• What you need to do
Every line from the one with "update initiated |" through the final line of the entries below should be returned exactly; leave out all other lines.

= = = = =

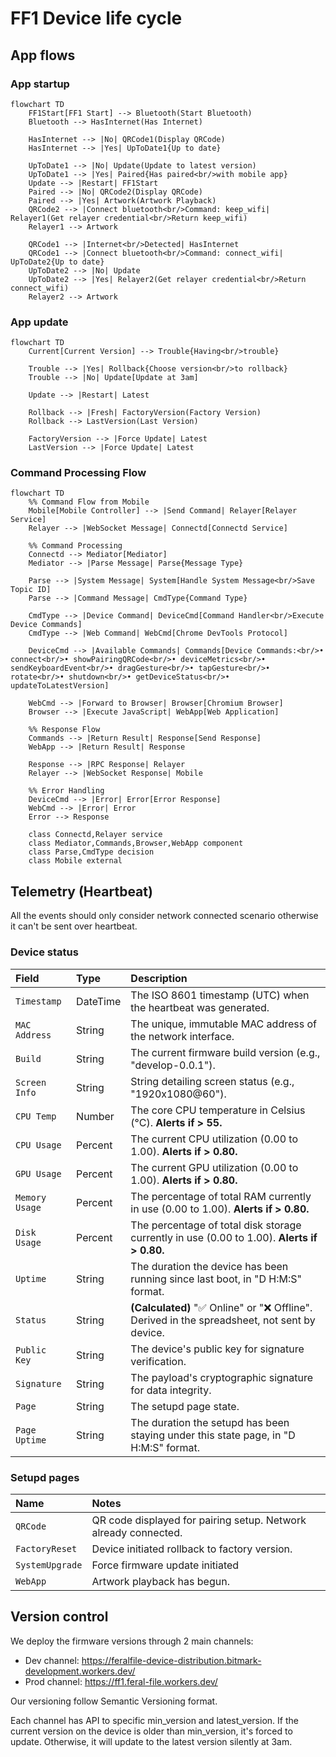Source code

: # FF1 Device life cycle

## App flows

### App startup

```mermaid
flowchart TD
    FF1Start[FF1 Start] --> Bluetooth(Start Bluetooth)
    Bluetooth --> HasInternet(Has Internet)

    HasInternet --> |No| QRCode1(Display QRCode)
    HasInternet --> |Yes| UpToDate1{Up to date}

    UpToDate1 --> |No| Update(Update to latest version)
    UpToDate1 --> |Yes| Paired{Has paired<br/>with mobile app}
    Update --> |Restart| FF1Start
    Paired --> |No| QRCode2(Display QRCode)
    Paired --> |Yes| Artwork(Artwork Playback)
    QRCode2 --> |Connect bluetooth<br/>Command: keep_wifi| Relayer1(Get relayer credential<br/>Return keep_wifi)
    Relayer1 --> Artwork

    QRCode1 --> |Internet<br/>Detected| HasInternet
    QRCode1 --> |Connect bluetooth<br/>Command: connect_wifi| UpToDate2{Up to date}
    UpToDate2 --> |No| Update
    UpToDate2 --> |Yes| Relayer2(Get relayer credential<br/>Return connect_wifi)
    Relayer2 --> Artwork
```

### App update

```mermaid
flowchart TD
    Current[Current Version] --> Trouble{Having<br/>trouble}

    Trouble --> |Yes| Rollback{Choose version<br/>to rollback}
    Trouble --> |No| Update[Update at 3am]

    Update --> |Restart| Latest

    Rollback --> |Fresh| FactoryVersion(Factory Version)
    Rollback --> LastVersion(Last Version)

    FactoryVersion --> |Force Update| Latest
    LastVersion --> |Force Update| Latest
```

### Command Processing Flow

```mermaid
flowchart TD
    %% Command Flow from Mobile
    Mobile[Mobile Controller] --> |Send Command| Relayer[Relayer Service]
    Relayer --> |WebSocket Message| Connectd[Connectd Service]
    
    %% Command Processing
    Connectd --> Mediator[Mediator]
    Mediator --> |Parse Message| Parse{Message Type}
    
    Parse --> |System Message| System[Handle System Message<br/>Save Topic ID]
    Parse --> |Command Message| CmdType{Command Type}
    
    CmdType --> |Device Command| DeviceCmd[Command Handler<br/>Execute Device Commands]
    CmdType --> |Web Command| WebCmd[Chrome DevTools Protocol]
    
    DeviceCmd --> |Available Commands| Commands[Device Commands:<br/>• connect<br/>• showPairingQRCode<br/>• deviceMetrics<br/>• sendKeyboardEvent<br/>• dragGesture<br/>• tapGesture<br/>• rotate<br/>• shutdown<br/>• getDeviceStatus<br/>• updateToLatestVersion]
    
    WebCmd --> |Forward to Browser| Browser[Chromium Browser]
    Browser --> |Execute JavaScript| WebApp[Web Application]
    
    %% Response Flow
    Commands --> |Return Result| Response[Send Response]
    WebApp --> |Return Result| Response
    
    Response --> |RPC Response| Relayer
    Relayer --> |WebSocket Response| Mobile
    
    %% Error Handling
    DeviceCmd --> |Error| Error[Error Response]
    WebCmd --> |Error| Error
    Error --> Response
    
    class Connectd,Relayer service
    class Mediator,Commands,Browser,WebApp component
    class Parse,CmdType decision
    class Mobile external
```

## Telemetry (Heartbeat)

All the events should only consider network connected scenario otherwise it can't be sent over heartbeat.

### Device status
| Field | Type | Description |
| :--- | :--- | :--- |
| `Timestamp` | DateTime | The ISO 8601 timestamp (UTC) when the heartbeat was generated. |
| `MAC Address` | String | The unique, immutable MAC address of the network interface. |
| `Build` | String | The current firmware build version (e.g., "develop-0.0.1"). |
| `Screen Info` | String | String detailing screen status (e.g., "1920x1080@60"). |
| `CPU Temp` | Number | The core CPU temperature in Celsius (°C). **Alerts if > 55.** |
| `CPU Usage` | Percent | The current CPU utilization (0.00 to 1.00). **Alerts if > 0.80.** |
| `GPU Usage` | Percent | The current GPU utilization (0.00 to 1.00). **Alerts if > 0.80.** |
| `Memory Usage`| Percent | The percentage of total RAM currently in use (0.00 to 1.00). **Alerts if > 0.80.** |
| `Disk Usage` | Percent | The percentage of total disk storage currently in use (0.00 to 1.00). **Alerts if > 0.80.** |
| `Uptime` | String | The duration the device has been running since last boot, in "D H:M:S" format. |
| `Status` | String | **(Calculated)** "✅ Online" or "❌ Offline". Derived in the spreadsheet, not sent by device. |
| `Public Key` | String | The device's public key for signature verification. |
| `Signature` | String | The payload's cryptographic signature for data integrity. |
| `Page` | String | The setupd page state. |
| `Page Uptime` | String | The duration the setupd has been staying under this state page, in "D H:M:S" format. |

### Setupd pages

| Name | Notes |
| :- | :- |
| `QRCode` | QR code displayed for pairing setup. Network already connected. |
| `FactoryReset` | Device initiated rollback to factory version. |
| `SystemUpgrade` | Force firmware update initiated |
| `WebApp` | Artwork playback has begun. |

## Version control

We deploy the firmware versions through 2 main channels:
- Dev channel: https://feralfile-device-distribution.bitmark-development.workers.dev/
- Prod channel: https://ff1.feral-file.workers.dev/

Our versioning follow Semantic Versioning format.

Each channel has API to specific min_version and latest_version. If the current version on the device is older than min_version, it's forced to update. Otherwise, it will update to the latest version silently at 3am.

= = = = =

• Answer for this exercise
| `SystemUpgrade` | Force firmware update initiated |
| `WebApp` | Artwork playback has begun. |

## Version control

We deploy the firmware versions through 2 main channels:
- Dev channel: https://feralfile-device-distribution.bitmark-development.workers.dev/
- Prod channel: https://ff1.feral-file.workers.dev/

Our versioning follow Semantic Versioning format.

Each channel has API to specific min_version and latest_version. If the current version on the device is older than min_version, it's forced to update. Otherwise, it will update to the latest version silently at 3am.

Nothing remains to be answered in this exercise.